Assignment:
Report all lines below with the word "Optimize".

Dataset content:
--- START ---

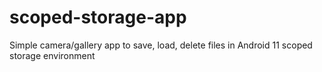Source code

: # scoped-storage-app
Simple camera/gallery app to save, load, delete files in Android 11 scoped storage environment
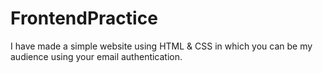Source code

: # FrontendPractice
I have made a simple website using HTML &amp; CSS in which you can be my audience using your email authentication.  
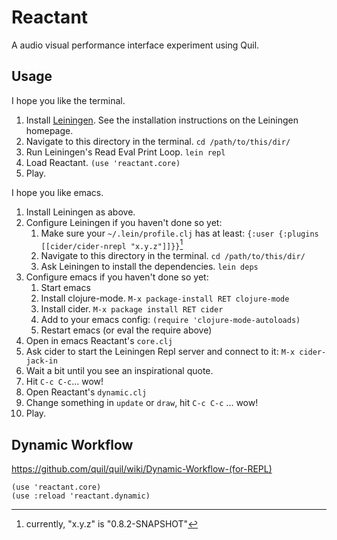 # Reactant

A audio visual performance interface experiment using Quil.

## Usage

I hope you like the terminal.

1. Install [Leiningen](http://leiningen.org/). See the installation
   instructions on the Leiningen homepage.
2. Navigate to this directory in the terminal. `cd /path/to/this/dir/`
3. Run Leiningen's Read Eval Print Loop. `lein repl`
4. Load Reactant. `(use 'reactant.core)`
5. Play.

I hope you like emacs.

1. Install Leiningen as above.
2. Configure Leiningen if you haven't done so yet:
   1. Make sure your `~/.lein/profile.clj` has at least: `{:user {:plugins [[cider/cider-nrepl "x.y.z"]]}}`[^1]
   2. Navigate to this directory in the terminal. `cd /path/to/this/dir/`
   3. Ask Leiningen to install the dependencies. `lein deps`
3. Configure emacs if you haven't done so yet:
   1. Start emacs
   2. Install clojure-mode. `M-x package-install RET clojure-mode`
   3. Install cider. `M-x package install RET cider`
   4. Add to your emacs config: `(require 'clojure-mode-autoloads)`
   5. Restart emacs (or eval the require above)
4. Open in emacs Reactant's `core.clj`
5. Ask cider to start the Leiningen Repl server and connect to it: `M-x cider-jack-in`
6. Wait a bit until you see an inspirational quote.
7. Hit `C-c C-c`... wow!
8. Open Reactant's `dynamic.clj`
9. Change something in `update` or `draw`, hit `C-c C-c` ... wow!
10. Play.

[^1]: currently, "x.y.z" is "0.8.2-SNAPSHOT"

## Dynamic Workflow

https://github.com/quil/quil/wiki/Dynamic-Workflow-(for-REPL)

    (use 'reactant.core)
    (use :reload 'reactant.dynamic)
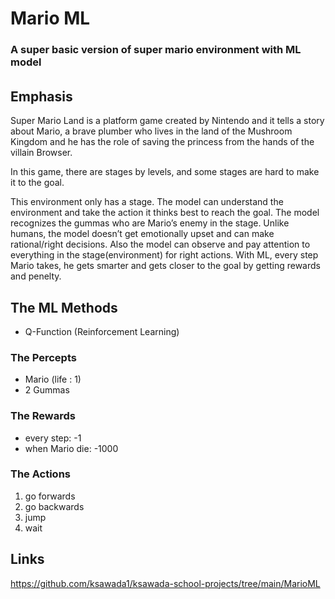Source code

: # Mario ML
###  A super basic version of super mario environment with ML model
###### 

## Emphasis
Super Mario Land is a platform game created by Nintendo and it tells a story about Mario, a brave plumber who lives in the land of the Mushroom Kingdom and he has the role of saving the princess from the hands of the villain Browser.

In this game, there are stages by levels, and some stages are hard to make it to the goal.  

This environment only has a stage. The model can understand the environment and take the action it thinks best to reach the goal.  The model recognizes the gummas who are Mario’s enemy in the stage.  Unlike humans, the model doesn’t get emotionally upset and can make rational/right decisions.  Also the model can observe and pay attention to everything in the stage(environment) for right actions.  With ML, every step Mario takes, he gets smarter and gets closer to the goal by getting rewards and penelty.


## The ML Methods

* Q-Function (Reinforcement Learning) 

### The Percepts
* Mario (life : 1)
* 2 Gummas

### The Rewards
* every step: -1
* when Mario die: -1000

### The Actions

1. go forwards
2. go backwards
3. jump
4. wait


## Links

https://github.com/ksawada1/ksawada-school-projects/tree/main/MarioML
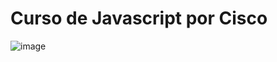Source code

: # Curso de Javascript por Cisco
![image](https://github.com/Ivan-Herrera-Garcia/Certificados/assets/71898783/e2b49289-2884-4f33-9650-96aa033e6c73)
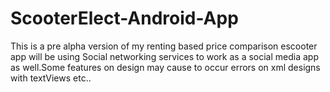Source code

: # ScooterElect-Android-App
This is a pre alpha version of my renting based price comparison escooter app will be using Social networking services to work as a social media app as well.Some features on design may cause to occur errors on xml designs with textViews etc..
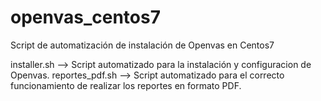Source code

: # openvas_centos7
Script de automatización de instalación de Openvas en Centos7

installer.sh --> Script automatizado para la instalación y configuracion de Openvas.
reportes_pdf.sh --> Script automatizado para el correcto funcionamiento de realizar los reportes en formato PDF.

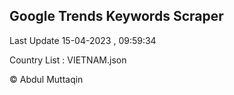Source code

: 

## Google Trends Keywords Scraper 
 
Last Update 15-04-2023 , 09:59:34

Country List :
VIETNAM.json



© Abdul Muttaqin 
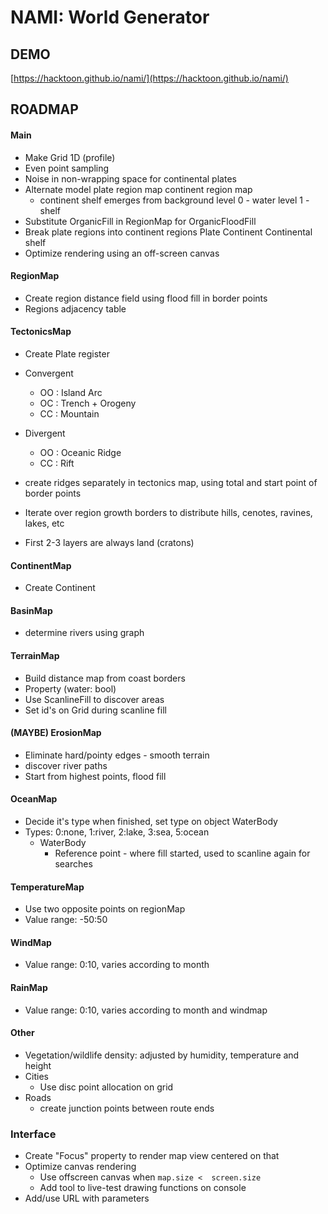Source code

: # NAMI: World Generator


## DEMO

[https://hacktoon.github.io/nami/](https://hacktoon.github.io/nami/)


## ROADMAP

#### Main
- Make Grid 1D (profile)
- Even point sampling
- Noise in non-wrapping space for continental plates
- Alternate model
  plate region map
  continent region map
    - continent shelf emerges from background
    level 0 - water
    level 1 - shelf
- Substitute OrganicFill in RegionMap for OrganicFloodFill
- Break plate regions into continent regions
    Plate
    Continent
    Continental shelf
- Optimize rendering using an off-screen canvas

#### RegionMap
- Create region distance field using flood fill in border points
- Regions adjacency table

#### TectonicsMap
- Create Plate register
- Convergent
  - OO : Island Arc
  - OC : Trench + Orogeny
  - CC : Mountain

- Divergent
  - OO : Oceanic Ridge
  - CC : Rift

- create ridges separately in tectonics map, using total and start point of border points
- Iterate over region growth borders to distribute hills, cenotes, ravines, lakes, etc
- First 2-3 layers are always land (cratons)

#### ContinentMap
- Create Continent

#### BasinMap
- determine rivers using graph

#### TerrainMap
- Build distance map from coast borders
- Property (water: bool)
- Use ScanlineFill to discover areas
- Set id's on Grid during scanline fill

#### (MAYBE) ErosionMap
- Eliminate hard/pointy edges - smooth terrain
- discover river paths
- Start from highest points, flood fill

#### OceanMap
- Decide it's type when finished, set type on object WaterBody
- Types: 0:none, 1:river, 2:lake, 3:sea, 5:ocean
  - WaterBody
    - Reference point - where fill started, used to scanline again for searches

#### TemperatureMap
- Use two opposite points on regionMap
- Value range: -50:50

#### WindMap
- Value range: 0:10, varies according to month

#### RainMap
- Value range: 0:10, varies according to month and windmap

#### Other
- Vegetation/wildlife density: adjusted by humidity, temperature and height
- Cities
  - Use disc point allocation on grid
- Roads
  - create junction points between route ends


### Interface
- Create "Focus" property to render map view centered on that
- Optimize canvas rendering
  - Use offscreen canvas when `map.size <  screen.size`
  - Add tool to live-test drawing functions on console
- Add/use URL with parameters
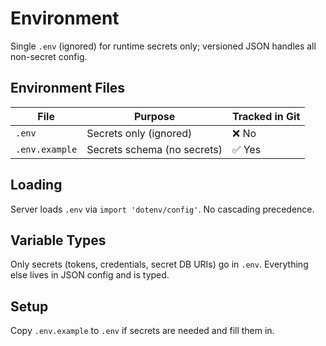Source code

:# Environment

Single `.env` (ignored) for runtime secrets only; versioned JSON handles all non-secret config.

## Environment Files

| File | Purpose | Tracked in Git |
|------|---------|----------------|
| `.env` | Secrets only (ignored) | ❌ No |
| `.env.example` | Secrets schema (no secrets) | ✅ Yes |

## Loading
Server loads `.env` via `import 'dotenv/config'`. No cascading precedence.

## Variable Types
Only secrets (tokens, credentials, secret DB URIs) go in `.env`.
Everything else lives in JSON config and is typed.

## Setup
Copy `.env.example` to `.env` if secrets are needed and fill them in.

--- END ---

Result for this exercise:
- Optimize rendering using an off-screen canvas
- Optimize canvas rendering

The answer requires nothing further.